Hab herzlichen Dank für Deine lieben Zeilen, die ich gleich nach Empfang an Karl schickte, und hoffe ich, daß Du in Jena wirst Karls Brief gefunden haben, der wie er mir gestern bei seinem Hiersein sagte, Dir gleich dahin geschrieben hat. Sehr lieb ist es mir, daß Du Dich nun mal genau nach Karlchens Befinden wirst erkundigt haben, die letzten Briefe von ihm sind sehr gut. Auch freute ich || mich sehr aus Deinem Brief zu sehen, daß Du die Reise nach England aufgegeben hast, denn mir war es schon nicht ganz recht, daß Du sie unternommen hattest, da doch die Engländer nicht recht sich gegen uns Deutsche benehmen.

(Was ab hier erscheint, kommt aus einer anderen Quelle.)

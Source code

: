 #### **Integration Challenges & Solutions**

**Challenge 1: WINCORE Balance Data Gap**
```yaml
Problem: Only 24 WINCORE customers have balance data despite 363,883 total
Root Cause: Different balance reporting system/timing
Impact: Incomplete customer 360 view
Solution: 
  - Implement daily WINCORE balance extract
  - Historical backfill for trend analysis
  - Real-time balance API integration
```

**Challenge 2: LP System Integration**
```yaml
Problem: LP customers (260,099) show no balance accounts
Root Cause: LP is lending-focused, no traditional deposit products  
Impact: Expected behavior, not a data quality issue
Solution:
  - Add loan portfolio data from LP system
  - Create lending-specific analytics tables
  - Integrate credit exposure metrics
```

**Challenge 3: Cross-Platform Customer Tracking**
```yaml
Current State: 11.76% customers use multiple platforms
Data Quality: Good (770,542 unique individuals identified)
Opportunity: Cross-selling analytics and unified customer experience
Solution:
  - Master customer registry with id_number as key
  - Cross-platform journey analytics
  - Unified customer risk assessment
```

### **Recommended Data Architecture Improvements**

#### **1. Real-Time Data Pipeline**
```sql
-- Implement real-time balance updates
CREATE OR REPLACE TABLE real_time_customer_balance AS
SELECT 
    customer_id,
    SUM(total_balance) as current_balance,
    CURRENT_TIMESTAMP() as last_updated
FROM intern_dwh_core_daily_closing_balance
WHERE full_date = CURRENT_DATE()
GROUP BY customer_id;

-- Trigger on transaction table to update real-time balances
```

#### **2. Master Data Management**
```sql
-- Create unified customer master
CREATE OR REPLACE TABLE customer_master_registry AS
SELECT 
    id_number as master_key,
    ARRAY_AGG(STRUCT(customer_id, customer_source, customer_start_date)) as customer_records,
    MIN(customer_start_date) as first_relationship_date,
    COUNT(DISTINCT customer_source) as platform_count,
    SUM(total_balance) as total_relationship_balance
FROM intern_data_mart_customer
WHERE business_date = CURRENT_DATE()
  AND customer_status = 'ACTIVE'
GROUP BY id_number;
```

Nach Empfang von Agnes Brief habe ich Dir gleich nach Bonn geschrieben, denn [!] Brief wirst Du nun bei Veränderung Deines Reiseplans nicht erhalten haben. Uebrigens habe ich den || versprochenen Reisebericht nicht erhalten, ich a will aber nicht länger darauf wartten mit Absendung dieser Zeilen, weil sie Dich sonst nicht mehr in Heidelberg treffen werden. Bekomme ich heute auch nichts aus Jena, so werde ich Agnes heute Abend schreiben, damit sie weiß, wie Deine Reise geändert ist; da vielleicht Dein Brief an sie verlohren ist. – Vater hält sich gesund, und ist jetzt eigentlich recht frisch, so daß Du Dich freuen wirst. – ||

In Potsdam geht es Gott sei Dank recht gut, künftigen Sonntag, den 18ten ihr Hochtzeitstag, soll getauft werden Vater und Du werden Gevatter stehn; wir denken hinzufahren. Wirst Du dann schon hier sein. – Auf Dein Kommen freue ich mich unaussprechlich; richte Dich nur so ein, daß Du so lange als möglich bleiben kannst. – So Gott will, wird dann auch unser äusseres Leben mehr vorgeschritten sein, || und Paris etc in unsern Händen, daß endlich das gräuliche Blutvergiessen aufhört. Ach, wie viele Famielien haben bittere Verluste erlitten. – Aller Lug und Trug wird in Frankreich noch fortgesetzt; und wie ärgere ich mich, daß der amerikanische Gesandte, diese Menschen, die jetzt nichts besser sind als die vorige Regierung, so schmeichelt. Was soll überhaupt aus dem sittenloosen übermüthigen Volk werden? – – ||

Heinnrich ist mit Frau und Kind in Heringsdorf. Tante Bertha ist in Potsdam. – –

Vater grüßt Dich aufs herzlichste, er freut sich sehr auf Dein Kommen. In b Bonn grüssec alle von uns. Gott behüte Dich, und komme bald gesund und frisch zu

Deiner

alten Mutter

Lotte

Willst Du in der untern Logierstube schlaffen oder oben in der kleinen?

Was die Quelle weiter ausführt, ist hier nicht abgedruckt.